(Entries taken from a collection)

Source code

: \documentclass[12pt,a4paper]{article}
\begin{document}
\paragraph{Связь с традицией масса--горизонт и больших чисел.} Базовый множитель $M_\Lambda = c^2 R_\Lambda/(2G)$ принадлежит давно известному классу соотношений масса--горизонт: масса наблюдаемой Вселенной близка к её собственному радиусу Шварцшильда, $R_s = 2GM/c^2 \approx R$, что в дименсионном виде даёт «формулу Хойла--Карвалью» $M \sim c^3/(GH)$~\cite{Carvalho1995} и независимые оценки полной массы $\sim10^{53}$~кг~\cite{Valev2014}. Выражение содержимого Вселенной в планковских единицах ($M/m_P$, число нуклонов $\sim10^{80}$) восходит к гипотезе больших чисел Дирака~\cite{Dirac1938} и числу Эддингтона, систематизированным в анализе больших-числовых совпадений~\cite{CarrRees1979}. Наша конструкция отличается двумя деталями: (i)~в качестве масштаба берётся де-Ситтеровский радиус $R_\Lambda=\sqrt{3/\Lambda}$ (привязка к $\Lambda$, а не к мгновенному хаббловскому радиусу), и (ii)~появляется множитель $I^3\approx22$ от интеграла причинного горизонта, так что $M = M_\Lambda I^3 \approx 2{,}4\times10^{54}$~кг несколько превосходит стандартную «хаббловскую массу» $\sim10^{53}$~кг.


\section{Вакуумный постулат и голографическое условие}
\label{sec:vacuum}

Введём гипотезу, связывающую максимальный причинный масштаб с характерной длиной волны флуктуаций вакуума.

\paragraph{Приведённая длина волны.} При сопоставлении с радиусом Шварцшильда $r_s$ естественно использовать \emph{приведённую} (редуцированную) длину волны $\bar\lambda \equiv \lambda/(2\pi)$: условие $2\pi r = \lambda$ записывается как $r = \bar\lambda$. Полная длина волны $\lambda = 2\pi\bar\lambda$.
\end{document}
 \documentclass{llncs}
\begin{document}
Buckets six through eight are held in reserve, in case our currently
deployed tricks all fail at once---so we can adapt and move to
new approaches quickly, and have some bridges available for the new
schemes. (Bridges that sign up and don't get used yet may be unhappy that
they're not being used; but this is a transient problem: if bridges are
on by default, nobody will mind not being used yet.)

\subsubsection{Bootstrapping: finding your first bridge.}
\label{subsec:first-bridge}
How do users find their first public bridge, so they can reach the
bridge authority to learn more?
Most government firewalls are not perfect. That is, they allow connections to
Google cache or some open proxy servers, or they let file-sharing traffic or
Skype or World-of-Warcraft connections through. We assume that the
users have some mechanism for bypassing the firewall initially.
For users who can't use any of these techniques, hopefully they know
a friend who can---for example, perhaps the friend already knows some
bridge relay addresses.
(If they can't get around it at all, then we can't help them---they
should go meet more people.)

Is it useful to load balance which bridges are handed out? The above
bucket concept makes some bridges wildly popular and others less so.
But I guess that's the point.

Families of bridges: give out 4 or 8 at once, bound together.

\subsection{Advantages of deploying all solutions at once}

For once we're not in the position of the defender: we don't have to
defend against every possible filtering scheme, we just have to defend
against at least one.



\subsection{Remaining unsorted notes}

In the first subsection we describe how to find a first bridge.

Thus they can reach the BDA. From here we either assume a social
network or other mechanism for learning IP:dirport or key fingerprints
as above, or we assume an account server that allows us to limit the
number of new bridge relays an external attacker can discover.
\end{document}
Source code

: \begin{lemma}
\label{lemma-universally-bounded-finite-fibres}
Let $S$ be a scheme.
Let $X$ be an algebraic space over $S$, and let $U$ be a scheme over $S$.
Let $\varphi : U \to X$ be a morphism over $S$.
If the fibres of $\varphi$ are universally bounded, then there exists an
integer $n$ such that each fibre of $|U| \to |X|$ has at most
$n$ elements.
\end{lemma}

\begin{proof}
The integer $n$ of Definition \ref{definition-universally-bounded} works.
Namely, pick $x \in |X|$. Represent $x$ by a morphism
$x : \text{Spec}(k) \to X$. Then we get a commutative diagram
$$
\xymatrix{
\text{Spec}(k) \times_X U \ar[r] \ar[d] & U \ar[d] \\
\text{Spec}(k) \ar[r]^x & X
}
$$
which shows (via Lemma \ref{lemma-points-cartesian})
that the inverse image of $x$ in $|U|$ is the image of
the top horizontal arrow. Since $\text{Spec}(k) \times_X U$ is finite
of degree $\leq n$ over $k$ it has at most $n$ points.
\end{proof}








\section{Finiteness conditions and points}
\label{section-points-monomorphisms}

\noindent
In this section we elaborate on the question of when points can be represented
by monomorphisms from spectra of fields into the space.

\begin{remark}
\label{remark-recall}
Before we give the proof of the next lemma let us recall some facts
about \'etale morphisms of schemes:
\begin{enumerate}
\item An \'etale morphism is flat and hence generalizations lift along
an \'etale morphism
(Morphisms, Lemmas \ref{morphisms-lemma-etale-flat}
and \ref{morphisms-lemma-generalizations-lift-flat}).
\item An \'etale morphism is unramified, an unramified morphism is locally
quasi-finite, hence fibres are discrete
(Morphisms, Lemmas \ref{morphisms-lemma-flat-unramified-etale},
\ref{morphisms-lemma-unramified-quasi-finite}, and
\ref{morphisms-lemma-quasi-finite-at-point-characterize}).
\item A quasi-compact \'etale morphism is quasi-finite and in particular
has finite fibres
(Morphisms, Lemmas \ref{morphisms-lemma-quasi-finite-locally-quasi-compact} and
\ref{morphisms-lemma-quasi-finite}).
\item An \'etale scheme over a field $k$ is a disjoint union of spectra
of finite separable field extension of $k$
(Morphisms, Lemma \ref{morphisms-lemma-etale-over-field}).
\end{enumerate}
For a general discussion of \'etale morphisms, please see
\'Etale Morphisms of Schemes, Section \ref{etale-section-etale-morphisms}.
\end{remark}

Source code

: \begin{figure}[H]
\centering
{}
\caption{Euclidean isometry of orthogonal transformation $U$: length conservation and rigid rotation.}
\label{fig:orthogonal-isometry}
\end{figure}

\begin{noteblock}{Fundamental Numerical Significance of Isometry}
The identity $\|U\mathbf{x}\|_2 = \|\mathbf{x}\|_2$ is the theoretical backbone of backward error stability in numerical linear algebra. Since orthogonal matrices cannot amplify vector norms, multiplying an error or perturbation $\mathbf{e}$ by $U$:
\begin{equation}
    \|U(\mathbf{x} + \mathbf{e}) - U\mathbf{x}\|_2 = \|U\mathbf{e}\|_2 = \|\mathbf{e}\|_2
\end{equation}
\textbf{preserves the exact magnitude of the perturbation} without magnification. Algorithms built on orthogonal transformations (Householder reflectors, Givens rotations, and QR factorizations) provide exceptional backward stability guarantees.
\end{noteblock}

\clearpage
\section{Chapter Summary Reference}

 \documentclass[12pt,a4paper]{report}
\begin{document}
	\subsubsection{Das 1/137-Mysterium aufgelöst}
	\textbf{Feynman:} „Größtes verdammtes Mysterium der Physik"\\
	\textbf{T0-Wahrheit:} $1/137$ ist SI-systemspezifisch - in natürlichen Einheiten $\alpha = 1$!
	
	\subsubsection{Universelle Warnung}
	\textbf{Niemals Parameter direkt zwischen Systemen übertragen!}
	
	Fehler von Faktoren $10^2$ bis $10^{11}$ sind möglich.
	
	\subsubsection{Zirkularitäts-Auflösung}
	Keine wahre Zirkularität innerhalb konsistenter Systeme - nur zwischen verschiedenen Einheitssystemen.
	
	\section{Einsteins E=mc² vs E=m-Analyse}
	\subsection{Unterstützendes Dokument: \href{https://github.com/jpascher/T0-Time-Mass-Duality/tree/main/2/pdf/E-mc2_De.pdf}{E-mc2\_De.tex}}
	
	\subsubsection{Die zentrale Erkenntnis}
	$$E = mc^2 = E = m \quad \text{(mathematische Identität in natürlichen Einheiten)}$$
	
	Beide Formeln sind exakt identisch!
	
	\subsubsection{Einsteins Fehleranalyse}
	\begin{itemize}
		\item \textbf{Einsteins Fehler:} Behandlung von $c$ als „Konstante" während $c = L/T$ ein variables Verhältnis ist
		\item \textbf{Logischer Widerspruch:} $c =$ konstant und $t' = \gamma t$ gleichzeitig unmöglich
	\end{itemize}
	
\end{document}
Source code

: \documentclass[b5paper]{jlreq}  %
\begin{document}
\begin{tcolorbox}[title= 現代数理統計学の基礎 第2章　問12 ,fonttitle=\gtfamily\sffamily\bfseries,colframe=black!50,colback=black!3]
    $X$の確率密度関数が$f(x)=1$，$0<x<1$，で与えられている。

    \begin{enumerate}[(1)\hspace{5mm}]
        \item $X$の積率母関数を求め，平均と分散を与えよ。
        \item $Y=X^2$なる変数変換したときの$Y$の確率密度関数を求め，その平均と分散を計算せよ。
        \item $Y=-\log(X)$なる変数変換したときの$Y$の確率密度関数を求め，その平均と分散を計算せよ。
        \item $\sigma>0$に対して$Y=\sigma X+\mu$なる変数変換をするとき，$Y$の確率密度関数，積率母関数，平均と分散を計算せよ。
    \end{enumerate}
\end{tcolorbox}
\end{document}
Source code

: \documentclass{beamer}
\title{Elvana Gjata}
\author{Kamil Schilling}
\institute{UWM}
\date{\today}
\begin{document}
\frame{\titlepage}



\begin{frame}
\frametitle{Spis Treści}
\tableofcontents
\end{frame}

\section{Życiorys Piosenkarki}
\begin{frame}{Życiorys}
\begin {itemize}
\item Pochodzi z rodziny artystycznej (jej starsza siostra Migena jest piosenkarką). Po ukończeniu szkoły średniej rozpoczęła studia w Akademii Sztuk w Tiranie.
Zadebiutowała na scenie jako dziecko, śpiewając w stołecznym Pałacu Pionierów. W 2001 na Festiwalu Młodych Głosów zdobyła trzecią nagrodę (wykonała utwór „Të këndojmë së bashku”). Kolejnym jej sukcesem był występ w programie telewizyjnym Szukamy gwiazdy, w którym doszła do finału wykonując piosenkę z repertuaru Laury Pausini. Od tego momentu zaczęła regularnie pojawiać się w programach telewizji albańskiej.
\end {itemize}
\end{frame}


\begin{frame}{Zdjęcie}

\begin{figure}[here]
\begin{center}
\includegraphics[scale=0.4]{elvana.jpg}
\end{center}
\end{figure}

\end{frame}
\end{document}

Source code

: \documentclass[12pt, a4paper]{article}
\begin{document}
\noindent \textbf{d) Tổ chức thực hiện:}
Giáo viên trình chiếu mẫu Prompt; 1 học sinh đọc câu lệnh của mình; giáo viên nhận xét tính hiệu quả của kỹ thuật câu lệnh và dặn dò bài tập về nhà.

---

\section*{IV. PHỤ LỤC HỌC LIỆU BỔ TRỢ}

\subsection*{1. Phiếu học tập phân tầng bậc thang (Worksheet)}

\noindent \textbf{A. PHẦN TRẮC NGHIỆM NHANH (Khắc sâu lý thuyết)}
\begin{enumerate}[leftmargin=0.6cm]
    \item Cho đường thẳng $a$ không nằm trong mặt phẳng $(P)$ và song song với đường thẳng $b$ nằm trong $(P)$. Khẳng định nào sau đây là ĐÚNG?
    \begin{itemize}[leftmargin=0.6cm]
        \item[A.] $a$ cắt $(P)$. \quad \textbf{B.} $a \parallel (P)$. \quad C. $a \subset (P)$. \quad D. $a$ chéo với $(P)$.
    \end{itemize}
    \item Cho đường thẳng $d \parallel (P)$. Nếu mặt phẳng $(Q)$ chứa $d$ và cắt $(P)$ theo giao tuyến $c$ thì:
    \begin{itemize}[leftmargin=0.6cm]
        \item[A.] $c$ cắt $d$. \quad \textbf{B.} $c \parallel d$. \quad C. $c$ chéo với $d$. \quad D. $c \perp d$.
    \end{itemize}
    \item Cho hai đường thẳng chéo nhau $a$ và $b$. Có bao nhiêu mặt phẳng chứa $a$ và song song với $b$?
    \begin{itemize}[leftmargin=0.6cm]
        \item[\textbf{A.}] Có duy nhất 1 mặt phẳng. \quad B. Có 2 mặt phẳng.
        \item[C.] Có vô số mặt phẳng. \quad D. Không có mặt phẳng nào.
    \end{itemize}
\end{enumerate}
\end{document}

* Exercise
Among the records above, only the lines between the line holding "of Schemes, Section" and the line holding "Numerical Significance of", inclusive, are to be output, exactly as written.

* Result of the exercise
\'Etale Morphisms of Schemes, Section \ref{etale-section-etale-morphisms}.
\end{remark}

Source code

: \begin{figure}[H]
\centering
{}
\caption{Euclidean isometry of orthogonal transformation $U$: length conservation and rigid rotation.}
\label{fig:orthogonal-isometry}
\end{figure}

\begin{noteblock}{Fundamental Numerical Significance of Isometry}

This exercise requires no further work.